Golaz A, Hardy I R, Strebel P, Bisgard K M, Vitek C, Popovic T, Wharton M
Child Vaccine Preventable Disease Branch, Epidemiology and Surveillance Division, National Immunization Program, Centers for Disease Control and Prevention, Atlanta, GA 30333, USA.
J Infect Dis. 2000 Feb;181 Suppl 1:S237-43. doi: 10.1086/315569.

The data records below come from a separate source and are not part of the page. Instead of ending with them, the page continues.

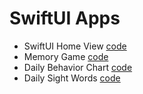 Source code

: # SwiftUI Apps

- SwiftUI Home View [code](https://github.com/calebrwells/100-Days-of-Swift-Code-2020/tree/master/SwiftUI/SwiftUI%20Netflix)
- Memory Game [code](https://github.com/calebrwells/100-Days-of-Swift-Code-2020/tree/master/SwiftUI/Memory%20Game)
- Daily Behavior Chart [code](https://github.com/calebrwells/100-Days-of-Swift-Code-2020/tree/master/SwiftUI/Daily%20Behavior%20Chart)
- Daily Sight Words [code](https://github.com/calebrwells/100-Days-of-Swift-Code-2020/tree/master/SwiftUI/Flashcard%20App)

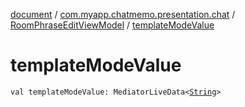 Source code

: [document](../../index.md) / [com.myapp.chatmemo.presentation.chat](../index.md) / [RoomPhraseEditViewModel](index.md) / [templateModeValue](./template-mode-value.md)

# templateModeValue

`val templateModeValue: MediatorLiveData<`[`String`](https://kotlinlang.org/api/latest/jvm/stdlib/kotlin/-string/index.html)`>`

The re-emergence of diphtheria in the Newly Independent States of the former Soviet Union in the 1990s raised global awareness of the potential for resurgent disease in countries with long-standing immunization programs. In the United States, the large population of susceptible adults and the possibility of a reintroduction of toxigenic strains of diphtheria create a setting in which diphtheria could spread. In addition, at least one focus of continued circulation of endemic toxigenic Corynebacterium diphtheriae has been identified. Few physicians now have expertise in the diagnosis and treatment of persons with diphtheria, and laboratory capacity is lacking throughout the country. These concerns highlight the importance of maintaining high levels of age-appropriate diphtheria toxoid vaccination, surveillance, accessible and reliable laboratory testing, and training of health care providers. Although the risk of resurgence of diphtheria in the United States is low, public health authorities must ensure that the capacity to recognize, diagnose, and control diphtheria is maintained.
20世纪90年代,前苏联新独立国家白喉疫情的再度出现,提高了全球对长期实施免疫规划国家中疾病复发可能性的认识。在美国,大量易感成年人以及白喉产毒株重新传入的可能性,营造了白喉可能传播的环境。此外,已发现至少有一个地方存在产毒白喉棒状杆菌持续传播的疫源地。现在很少有医生具备诊断和治疗白喉患者的专业知识,而且全国缺乏实验室检测能力。这些担忧凸显了维持高水平的适龄白喉类毒素疫苗接种、监测、可及且可靠的实验室检测以及对医护人员进行培训的重要性。尽管美国白喉复发的风险较低,但公共卫生当局必须确保维持识别、诊断和控制白喉的能力。